[Extracted data entries]
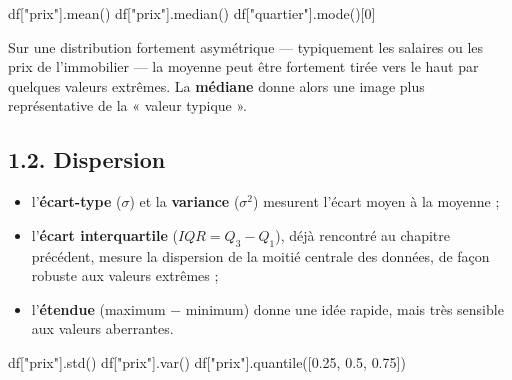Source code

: \documentclass[
  french,
  letterpaper,
  open=any]{scrbook}
\newenvironment{Shaded}{\begin{snugshade}}{\end{snugshade}}
\newcommand{\DecValTok}[1]{\textcolor[rgb]{0.68,0.00,0.00}{#1}}
\newcommand{\FloatTok}[1]{\textcolor[rgb]{0.68,0.00,0.00}{#1}}
\newcommand{\NormalTok}[1]{\textcolor[rgb]{0.00,0.23,0.31}{#1}}
\newcommand{\StringTok}[1]{\textcolor[rgb]{0.13,0.47,0.30}{#1}}
\providecommand{\tightlist}{%
  \setlength{\itemsep}{0pt}\setlength{\parskip}{0pt}}
\theoremstyle{definition}
\theoremstyle{definition}
\theoremstyle{remark}
\begin{document}
\begin{Shaded}
\begin{Highlighting}[]
\NormalTok{df[}\StringTok{"prix"}\NormalTok{].mean()}
\NormalTok{df[}\StringTok{"prix"}\NormalTok{].median()}
\NormalTok{df[}\StringTok{"quartier"}\NormalTok{].mode()[}\DecValTok{0}\NormalTok{]}
\end{Highlighting}
\end{Shaded}

\begin{tcolorbox}[enhanced jigsaw, arc=.35mm, bottomrule=.15mm, bottomtitle=1mm, breakable, colback=white, colbacktitle=quarto-callout-warning-color!10!white, colframe=quarto-callout-warning-color-frame, coltitle=black, left=2mm, leftrule=.75mm, opacityback=0, opacitybacktitle=0.6, rightrule=.15mm, title=\textcolor{quarto-callout-warning-color}{\faExclamationTriangle}\hspace{0.5em}{Moyenne ou médiane ?}, titlerule=0mm, toprule=.15mm, toptitle=1mm]

Sur une distribution fortement asymétrique --- typiquement les salaires
ou les prix de l'immobilier --- la moyenne peut être fortement tirée
vers le haut par quelques valeurs extrêmes. La \textbf{médiane} donne
alors une image plus représentative de la « valeur typique ».

\end{tcolorbox}

\subsection{1.2. Dispersion}\label{dispersion}

\begin{itemize}
\tightlist
\item
  l'\textbf{écart-type} (\(\sigma\)) et la \textbf{variance}
  (\(\sigma^2\)) mesurent l'écart moyen à la moyenne ;
\item
  l'\textbf{écart interquartile} (\(IQR = Q_3 - Q_1\)), déjà rencontré
  au chapitre précédent, mesure la dispersion de la moitié centrale des
  données, de façon robuste aux valeurs extrêmes ;
\item
  l'\textbf{étendue} (maximum − minimum) donne une idée rapide, mais
  très sensible aux valeurs aberrantes.
\end{itemize}

\begin{Shaded}
\begin{Highlighting}[]
\NormalTok{df[}\StringTok{"prix"}\NormalTok{].std()}
\NormalTok{df[}\StringTok{"prix"}\NormalTok{].var()}
\NormalTok{df[}\StringTok{"prix"}\NormalTok{].quantile([}\FloatTok{0.25}\NormalTok{, }\FloatTok{0.5}\NormalTok{, }\FloatTok{0.75}\NormalTok{])}
\end{Highlighting}
\end{Shaded}
\end{document}
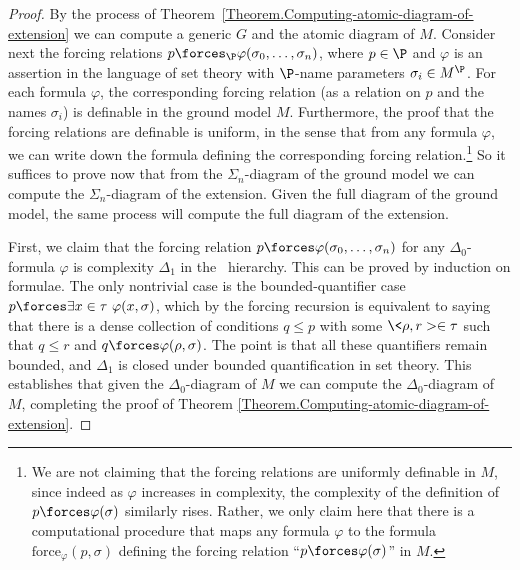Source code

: \documentclass{amsart}
\begin{document}
 \begin{proof}
 By the process of Theorem~\ref{Theorem.Computing-atomic-diagram-of-extension} we can compute a generic $G$ and the atomic diagram of $M$. Consider next the forcing relations $p\forces_\P\varphi(\sigma_0,\ldots,\sigma_n)$, where $p\in\P$ and $\varphi$ is an assertion in the language of set theory with $\P$-name parameters $\sigma_i\in M^\P$. For each formula $\varphi$, the corresponding forcing relation (as a relation on $p$ and the names $\sigma_i$) is definable in the ground model $M$. Furthermore, the proof that the forcing relations are definable is uniform, in the sense that from any formula $\varphi$, we can write down the formula defining the corresponding forcing relation.\footnote{We are not claiming that the forcing relations are uniformly definable in $M$, since indeed as $\varphi$ increases in complexity, the complexity of the definition of $p\forces\varphi(\sigma)$ similarly rises. Rather, we only claim here that there is a computational procedure that maps any formula $\varphi$ to the formula $\text{force}_\varphi(p,\sigma)$ defining the forcing relation ``$p\forces\varphi(\sigma)$'' in $M$.}
 So it suffices to prove now that from the $\Sigma_n$-diagram of the ground model we can compute the $\Sigma_n$-diagram of the extension. Given the full diagram of the ground model, the same process will compute the full diagram of the extension.
 
 First, we claim that the forcing relation $p \forces \varphi(\sigma_0, \ldots, \sigma_n)$ for any $\Delta_0$-formula $\varphi$ is complexity $\Delta_1$ in the \Levy\ hierarchy. This can be proved by induction on formulae. The only nontrivial case is the bounded-quantifier case $p\forces\exists x\in\tau\ \varphi(x,\sigma)$, which by the forcing recursion is equivalent to saying that there is a dense collection of conditions $q\leq p$ with some $\<\rho,r>\in\tau$ such that $q\leq r$ and $q\forces\varphi(\rho,\sigma)$. The point is that all these quantifiers remain bounded, and $\Delta_1$ is closed under bounded quantification in set theory. This establishes that given the $\Delta_0$-diagram of $M$ we can compute the $\Delta_0$-diagram of $M$, completing the proof of Theorem \ref{Theorem.Computing-atomic-diagram-of-extension}.
 

\end{proof}
\end{document}
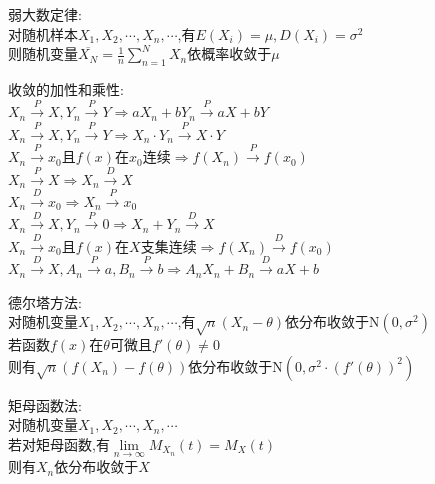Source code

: \begin{dingli}
弱大数定律:\\
对随机样本$X_1,X_2,\cdots,X_n,\cdots$,有$E(X_i)=\mu,D(X_i)=\sigma^2$\\
则随机变量$\overline{X_N}=\frac{1}{n}\sum\limits_{n=1}^{N}X_n$依概率收敛于$\mu$
\end{dingli}

\begin{dingli}
收敛的加性和乘性:\\
$X_n\stackrel{P}{\rightarrow}X,Y_n\stackrel{P}{\rightarrow}Y\Rightarrow aX_n+bY_n\stackrel{P}{\rightarrow}aX+bY$\\
$X_n\stackrel{P}{\rightarrow}X,Y_n\stackrel{P}{\rightarrow}Y\Rightarrow X_n\cdot Y_n\stackrel{P}{\rightarrow}X\cdot Y$\\
$X_n\stackrel{P}{\rightarrow}x_0$且$f(x)$在$x_0$连续$\Rightarrow f(X_n)\stackrel{P}{\rightarrow}f(x_0)$\\
$X_n\stackrel{P}{\rightarrow}X\Rightarrow X_n\stackrel{D}{\rightarrow}X$\\
$X_n\stackrel{D}{\rightarrow}x_0\Rightarrow X_n\stackrel{P}{\rightarrow}x_0$\\
$X_n\stackrel{D}{\rightarrow}X,Y_n\stackrel{P}{\rightarrow}0\Rightarrow X_n+Y_n\stackrel{D}{\rightarrow}X$\\
$X_n\stackrel{D}{\rightarrow}x_0$且$f(x)$在$X$支集连续$\Rightarrow f(X_n)\stackrel{D}{\rightarrow}f(x_0)$\\
$X_n\stackrel{D}{\rightarrow}X,A_n\stackrel{P}{\rightarrow}a,B_n\stackrel{P}{\rightarrow}b\Rightarrow A_nX_n+B_n\stackrel{D}{\rightarrow}aX+b$\\
\end{dingli}

\begin{dingli}
德尔塔方法:\\
对随机变量$X_1,X_2,\cdots,X_n,\cdots$,有$\sqrt{n}(X_n-\theta)$依分布收敛于N$(0,\sigma^2)$\\
若函数$f(x)$在$\theta$可微且$f'(\theta)\neq 0$\\
则有$\sqrt{n}(f(X_n)-f(\theta))$依分布收敛于N$(0,\sigma^2\cdot(f'(\theta))^2)$
\end{dingli}

\begin{dingli}
矩母函数法:\\
对随机变量$X_1,X_2,\cdots,X_n,\cdots$\\
若对矩母函数,有$\lim\limits_{n\to\infty}M_{X_n}(t)=M_{X}(t)$\\
则有$X_n$依分布收敛于$X$
\end{dingli}

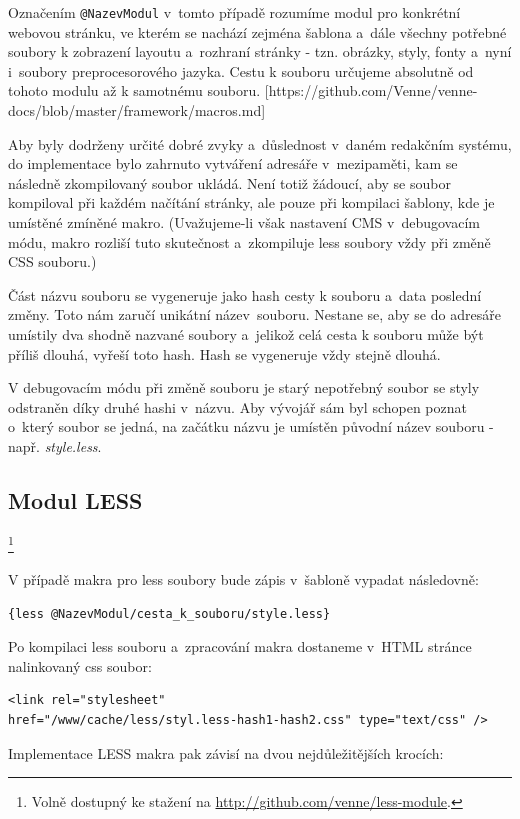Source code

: \documentclass[thesis=B,czech]{FITthesis}[2012/06/26]
\begin{document}
Označením \verb#@NazevModul# v~tomto případě rozumíme modul pro konkrétní webovou stránku, ve kterém se nachází zejména  šablona a~dále všechny potřebné soubory k zobrazení layoutu a~rozhraní stránky - tzn. obrázky, styly, fonty a~nyní i~soubory preprocesorového jazyka. Cestu k souboru určujeme absolutně od tohoto modulu až k samotnému souboru. [https://github.com/Venne/venne-docs/blob/master/framework/macros.md]

Aby byly dodrženy určité dobré zvyky a~důslednost v~daném redakčním systému, do implementace bylo zahrnuto vytváření adresáře v~mezipaměti, kam se následně zkompilovaný soubor ukládá. Není totiž žádoucí, aby se soubor kompiloval při každém načítání stránky, ale pouze při kompilaci šablony, kde je umístěné zmíněné makro. (Uvažujeme-li však nastavení \gls{CMS} v~debugovacím módu, makro rozliší tuto skutečnost a~zkompiluje less soubory vždy při změně \gls{CSS} souboru.)  

Část názvu souboru se vygeneruje jako hash cesty k souboru a~data poslední změny. Toto nám zaručí unikátní název~souboru. Nestane se, aby se do adresáře umístily dva shodně nazvané soubory a~jelikož celá cesta k souboru může být příliš dlouhá, vyřeší toto hash. Hash se vygeneruje vždy stejně dlouhá.

V debugovacím módu při změně souboru je starý nepotřebný soubor se styly odstraněn díky druhé hashi v~názvu. Aby vývojář sám byl schopen poznat o~který soubor se jedná, na začátku názvu je umístěn původní název souboru - např. \textit{style.less}.



\subsection{Modul LESS}\footnote{Volně dostupný ke stažení na \url{http://github.com/venne/less-module}.}

V případě makra pro less soubory bude zápis v~šabloně vypadat následovně:
\scriptsize
\begin{verbatim}
{less @NazevModul/cesta_k_souboru/style.less}
\end{verbatim}
\normalsize
Po kompilaci less souboru a~zpracování makra dostaneme v~\gls{HTML} stránce nalinkovaný css soubor:
\scriptsize
\begin{verbatim}
<link rel="stylesheet"
href="/www/cache/less/styl.less-hash1-hash2.css" type="text/css" />
\end{verbatim}
\normalsize
Implementace LESS makra pak závisí na dvou nejdůležitějších krocích:
\end{document}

• PROBLEM:
All lines above holding the word "fortement" make up the answer; copy each one.

• RESPONSE AREA:
Sur une distribution fortement asymétrique --- typiquement les salaires
ou les prix de l'immobilier --- la moyenne peut être fortement tirée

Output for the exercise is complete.